[Study material — start]

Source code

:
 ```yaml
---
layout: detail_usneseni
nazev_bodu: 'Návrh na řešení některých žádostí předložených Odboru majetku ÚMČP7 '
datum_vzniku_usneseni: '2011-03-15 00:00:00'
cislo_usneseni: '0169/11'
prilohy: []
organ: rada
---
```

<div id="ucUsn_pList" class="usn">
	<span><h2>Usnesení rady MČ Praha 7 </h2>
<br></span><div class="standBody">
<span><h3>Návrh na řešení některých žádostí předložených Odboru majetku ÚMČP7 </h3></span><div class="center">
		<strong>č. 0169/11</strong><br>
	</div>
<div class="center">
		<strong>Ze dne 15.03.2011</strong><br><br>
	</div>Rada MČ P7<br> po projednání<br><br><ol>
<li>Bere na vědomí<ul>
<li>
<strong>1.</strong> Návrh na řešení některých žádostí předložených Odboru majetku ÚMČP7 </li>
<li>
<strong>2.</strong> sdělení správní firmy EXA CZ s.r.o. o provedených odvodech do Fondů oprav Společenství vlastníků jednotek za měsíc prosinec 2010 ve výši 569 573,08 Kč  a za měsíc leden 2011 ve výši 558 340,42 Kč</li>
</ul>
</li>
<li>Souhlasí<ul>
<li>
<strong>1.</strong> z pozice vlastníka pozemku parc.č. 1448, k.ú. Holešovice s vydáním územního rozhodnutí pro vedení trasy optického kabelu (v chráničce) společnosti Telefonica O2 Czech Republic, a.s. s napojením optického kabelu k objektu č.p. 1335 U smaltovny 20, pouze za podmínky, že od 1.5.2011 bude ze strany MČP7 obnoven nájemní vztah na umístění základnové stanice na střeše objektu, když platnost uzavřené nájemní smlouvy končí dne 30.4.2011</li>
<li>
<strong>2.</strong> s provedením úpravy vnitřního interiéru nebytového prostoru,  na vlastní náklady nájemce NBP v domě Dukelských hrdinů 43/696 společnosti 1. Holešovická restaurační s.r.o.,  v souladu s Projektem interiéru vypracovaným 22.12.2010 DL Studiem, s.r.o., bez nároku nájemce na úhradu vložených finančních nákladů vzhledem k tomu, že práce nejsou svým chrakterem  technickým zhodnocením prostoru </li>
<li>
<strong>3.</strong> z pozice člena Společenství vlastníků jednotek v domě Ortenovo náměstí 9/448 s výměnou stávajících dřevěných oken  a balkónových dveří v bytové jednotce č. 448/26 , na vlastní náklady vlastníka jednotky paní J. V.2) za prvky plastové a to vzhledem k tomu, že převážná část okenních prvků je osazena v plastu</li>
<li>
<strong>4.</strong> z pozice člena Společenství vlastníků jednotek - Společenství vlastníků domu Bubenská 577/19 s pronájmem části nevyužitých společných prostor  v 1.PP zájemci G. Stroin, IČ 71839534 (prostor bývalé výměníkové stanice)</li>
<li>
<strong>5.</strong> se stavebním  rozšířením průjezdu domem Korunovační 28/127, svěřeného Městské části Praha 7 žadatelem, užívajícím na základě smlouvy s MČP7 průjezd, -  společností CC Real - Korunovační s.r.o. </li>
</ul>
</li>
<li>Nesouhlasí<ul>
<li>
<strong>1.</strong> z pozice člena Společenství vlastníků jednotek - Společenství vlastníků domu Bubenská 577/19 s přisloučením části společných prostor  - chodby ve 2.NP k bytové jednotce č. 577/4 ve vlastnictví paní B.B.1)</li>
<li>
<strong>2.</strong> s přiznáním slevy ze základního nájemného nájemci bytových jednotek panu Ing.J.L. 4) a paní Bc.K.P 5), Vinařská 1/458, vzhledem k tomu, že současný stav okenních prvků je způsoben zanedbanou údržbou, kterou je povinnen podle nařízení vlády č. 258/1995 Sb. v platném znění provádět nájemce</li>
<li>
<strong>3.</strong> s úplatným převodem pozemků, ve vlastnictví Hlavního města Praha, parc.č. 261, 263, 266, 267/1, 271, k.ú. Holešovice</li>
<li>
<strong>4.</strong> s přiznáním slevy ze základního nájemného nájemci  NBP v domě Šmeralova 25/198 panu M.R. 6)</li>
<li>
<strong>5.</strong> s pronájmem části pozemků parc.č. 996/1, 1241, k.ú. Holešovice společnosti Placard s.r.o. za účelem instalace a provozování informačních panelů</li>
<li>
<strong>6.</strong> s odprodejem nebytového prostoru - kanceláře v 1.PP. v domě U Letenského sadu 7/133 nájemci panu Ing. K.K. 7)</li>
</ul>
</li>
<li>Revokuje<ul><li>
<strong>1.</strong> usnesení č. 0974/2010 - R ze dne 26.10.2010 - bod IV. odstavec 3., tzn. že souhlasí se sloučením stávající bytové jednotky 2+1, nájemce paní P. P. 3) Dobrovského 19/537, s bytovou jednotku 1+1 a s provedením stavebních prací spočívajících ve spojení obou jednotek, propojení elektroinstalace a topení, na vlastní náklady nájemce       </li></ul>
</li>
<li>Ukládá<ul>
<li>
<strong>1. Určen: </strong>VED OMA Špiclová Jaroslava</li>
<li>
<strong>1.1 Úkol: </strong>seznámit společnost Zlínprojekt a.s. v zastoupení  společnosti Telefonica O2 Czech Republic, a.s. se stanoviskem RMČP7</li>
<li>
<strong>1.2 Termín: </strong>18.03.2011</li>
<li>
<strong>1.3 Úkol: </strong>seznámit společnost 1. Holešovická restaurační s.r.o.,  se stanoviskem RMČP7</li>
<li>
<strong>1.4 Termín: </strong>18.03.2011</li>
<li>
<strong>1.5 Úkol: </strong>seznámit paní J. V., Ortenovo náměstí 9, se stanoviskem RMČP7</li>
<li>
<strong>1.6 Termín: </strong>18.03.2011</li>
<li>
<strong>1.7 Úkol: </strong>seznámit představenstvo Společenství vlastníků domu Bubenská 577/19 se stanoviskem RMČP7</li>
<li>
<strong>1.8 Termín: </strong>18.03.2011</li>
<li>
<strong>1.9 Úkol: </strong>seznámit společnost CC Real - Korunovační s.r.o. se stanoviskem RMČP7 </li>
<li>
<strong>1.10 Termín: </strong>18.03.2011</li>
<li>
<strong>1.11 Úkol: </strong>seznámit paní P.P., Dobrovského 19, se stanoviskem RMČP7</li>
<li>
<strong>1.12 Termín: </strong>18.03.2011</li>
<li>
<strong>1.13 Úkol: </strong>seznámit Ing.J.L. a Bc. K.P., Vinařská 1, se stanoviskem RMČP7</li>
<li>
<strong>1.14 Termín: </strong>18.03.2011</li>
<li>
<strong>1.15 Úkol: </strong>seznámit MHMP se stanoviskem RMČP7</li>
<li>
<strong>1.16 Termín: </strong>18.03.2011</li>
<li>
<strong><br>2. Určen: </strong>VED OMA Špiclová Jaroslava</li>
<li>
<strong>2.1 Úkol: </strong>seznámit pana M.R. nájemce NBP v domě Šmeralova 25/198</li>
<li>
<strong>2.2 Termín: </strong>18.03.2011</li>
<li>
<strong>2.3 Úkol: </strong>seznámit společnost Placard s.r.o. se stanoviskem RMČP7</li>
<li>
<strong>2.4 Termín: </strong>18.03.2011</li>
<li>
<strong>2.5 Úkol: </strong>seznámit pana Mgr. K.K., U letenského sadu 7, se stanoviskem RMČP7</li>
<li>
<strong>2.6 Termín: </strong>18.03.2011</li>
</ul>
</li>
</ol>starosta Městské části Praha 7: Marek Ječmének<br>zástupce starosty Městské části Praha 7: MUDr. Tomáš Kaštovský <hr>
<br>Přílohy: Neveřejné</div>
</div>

[Study material — finish]

Exercise: Looking at the entries above, copy out every line in which "Jaroslava" occurs.

Result of the task:
<strong>1. Určen: </strong>VED OMA Špiclová Jaroslava</li>
<strong><br>2. Určen: </strong>VED OMA Špiclová Jaroslava</li>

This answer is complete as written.